FriendChise Docs
RBAC
Roles, permissions, and franchisor-only access rules
FriendChise uses org-scoped roles plus a small set of fixed system roles. Owner has full access, Default Member is the baseline invite role, and custom roles combine permission flags chosen by the org owner.
Role model
- Owner — fixed system role with all permissions automatically applied. Cannot be edited or deleted.
- Default Member — fixed system role for every invited member. Starts with no permissions, but its permission set is editable. Cannot be deleted.

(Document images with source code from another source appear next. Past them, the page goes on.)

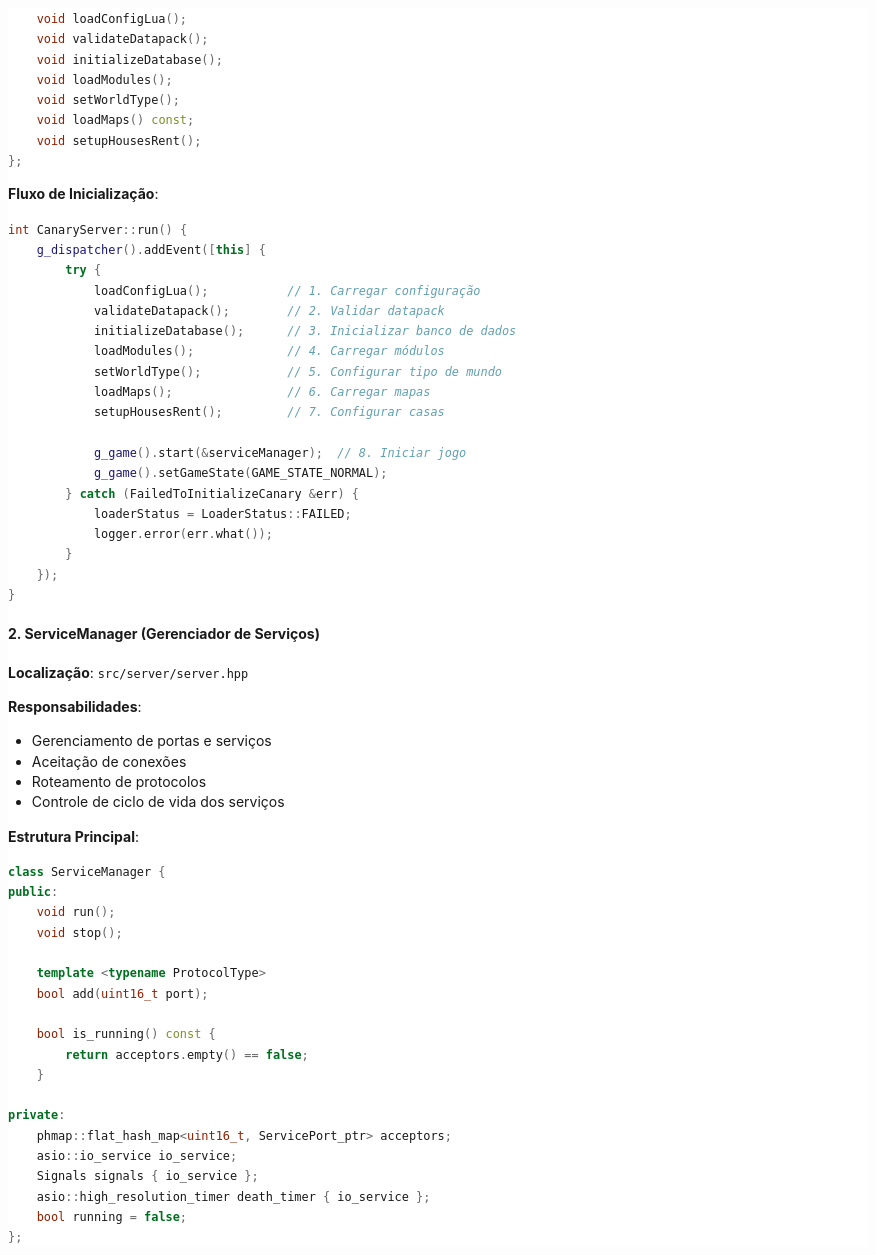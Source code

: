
 ```cpp
    void loadConfigLua();
    void validateDatapack();
    void initializeDatabase();
    void loadModules();
    void setWorldType();
    void loadMaps() const;
    void setupHousesRent();
};
```

**Fluxo de Inicialização**:
```cpp
int CanaryServer::run() {
    g_dispatcher().addEvent([this] {
        try {
            loadConfigLua();           // 1. Carregar configuração
            validateDatapack();        // 2. Validar datapack
            initializeDatabase();      // 3. Inicializar banco de dados
            loadModules();             // 4. Carregar módulos
            setWorldType();            // 5. Configurar tipo de mundo
            loadMaps();                // 6. Carregar mapas
            setupHousesRent();         // 7. Configurar casas
            
            g_game().start(&serviceManager);  // 8. Iniciar jogo
            g_game().setGameState(GAME_STATE_NORMAL);
        } catch (FailedToInitializeCanary &err) {
            loaderStatus = LoaderStatus::FAILED;
            logger.error(err.what());
        }
    });
}
```

#### **2. ServiceManager (Gerenciador de Serviços)**

**Localização**: `src/server/server.hpp`

**Responsabilidades**:
- Gerenciamento de portas e serviços
- Aceitação de conexões
- Roteamento de protocolos
- Controle de ciclo de vida dos serviços

**Estrutura Principal**:
```cpp
class ServiceManager {
public:
    void run();
    void stop();
    
    template <typename ProtocolType>
    bool add(uint16_t port);
    
    bool is_running() const {
        return acceptors.empty() == false;
    }

private:
    phmap::flat_hash_map<uint16_t, ServicePort_ptr> acceptors;
    asio::io_service io_service;
    Signals signals { io_service };
    asio::high_resolution_timer death_timer { io_service };
    bool running = false;
};
```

- Custom role — any role created by the org owner. It is a named combination of permission flags.
Permission flags
| Flag | What it unlocks |
|---|---|
MANAGE_MEMBERS | Invite, remove, and change member roles |
MANAGE_ROLES | Create, edit, and delete custom roles |
MANAGE_TIMETABLE | Create/edit timetable templates, apply templates, drag entries, reassign, and reschedule |
MANAGE_TASKS | Create, edit, and delete task definitions and task templates |
MANAGE_SETTINGS | Edit org settings such as name and open/close hours |
VIEW_TIMETABLE | View the full week calendar; without it, members only see their own daily tasks |
Parent-org-only access
Some actions are only available to the owner of a parent org and are never shown to child org owners:
- Delete a child org from the franchise network
- Transfer ownership of a child org to another member
- Access franchisee management for all child orgs
Notes for contributors
lib/authz/is where the guards live.requireOrgPermission*()handles permission-gated actions.requireParentOrgOwner*()gates franchisor-only screens.